Stored records

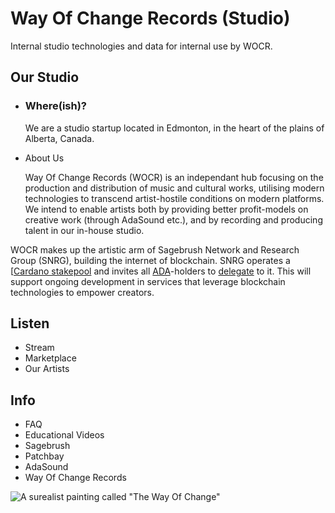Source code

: # Way Of Change Records (Studio)
Internal studio technologies and data for internal use by WOCR.

## Our Studio
- ### Where(ish)?

    We are a studio startup located in Edmonton, in the heart of the plains of Alberta, Canada.
- About Us
    
    Way Of Change Records (WOCR) is an independant hub focusing on the production and distribution of music and cultural works, utilising modern technologies to transcend artist-hostile conditions on modern platforms. We intend to enable artists both by providing better profit-models on creative work (through AdaSound etc.), and by recording and producing talent in our in-house studio.

WOCR makes up the artistic arm of Sagebrush Network and Research Group (SNRG), building the internet of blockchain. SNRG operates a [[Cardano stakepool](https://cexplorer.io/pool/pool1dkpt0xwf0wzh0xzkqzxlyygznj9pt8pw6sdze7cs8tdd26hc3v2) and invites all [ADA](https://cardano.org/what-is-ada/)-holders to [delegate](https://cardano.org/stake-pool-delegation/) to it. This will support ongoing development in services that leverage blockchain technologies to empower creators.
  
## Listen
  - Stream
  - Marketplace
  - Our Artists
  
## Info
  - FAQ
  - Educational Videos
  - Sagebrush
  - Patchbay
  - AdaSound
  - Way Of Change Records

![A surealist painting called "The Way Of Change"](https://github.com/wayofchange/studio/blob/main/images/surrealist%20way%20of%20change2.png)
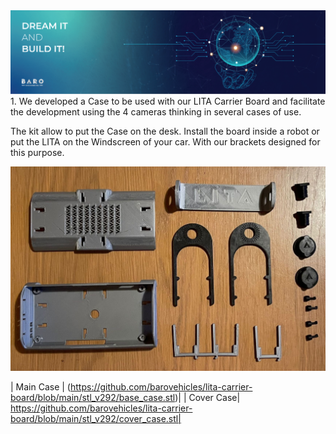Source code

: <img src="./images/Banners-02.png">
1. We developed a Case to be used with our LITA Carrier Board and facilitate the development using the 4 cameras thinking in several cases of use.

The kit allow to put the Case on the desk. Install the board inside a robot or put the LITA on the Windscreen of your car. With our brackets designed for this purpose.

<img src="./images/Lita_case.jpg">


| Main Case | (https://github.com/barovehicles/lita-carrier-board/blob/main/stl_v292/base_case.stl)|
| Cover Case| https://github.com/barovehicles/lita-carrier-board/blob/main/stl_v292/cover_case.stl|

» **WHAT YOU ARE ASKED TO DO**
Only the lines containing the string "github" are needed; pull them out of the records.

» **RESULT OF THIS TASK**
![A surealist painting called "The Way Of Change"](https://github.com/wayofchange/studio/blob/main/images/surrealist%20way%20of%20change2.png)
| Main Case | (https://github.com/barovehicles/lita-carrier-board/blob/main/stl_v292/base_case.stl)|
| Cover Case| https://github.com/barovehicles/lita-carrier-board/blob/main/stl_v292/cover_case.stl|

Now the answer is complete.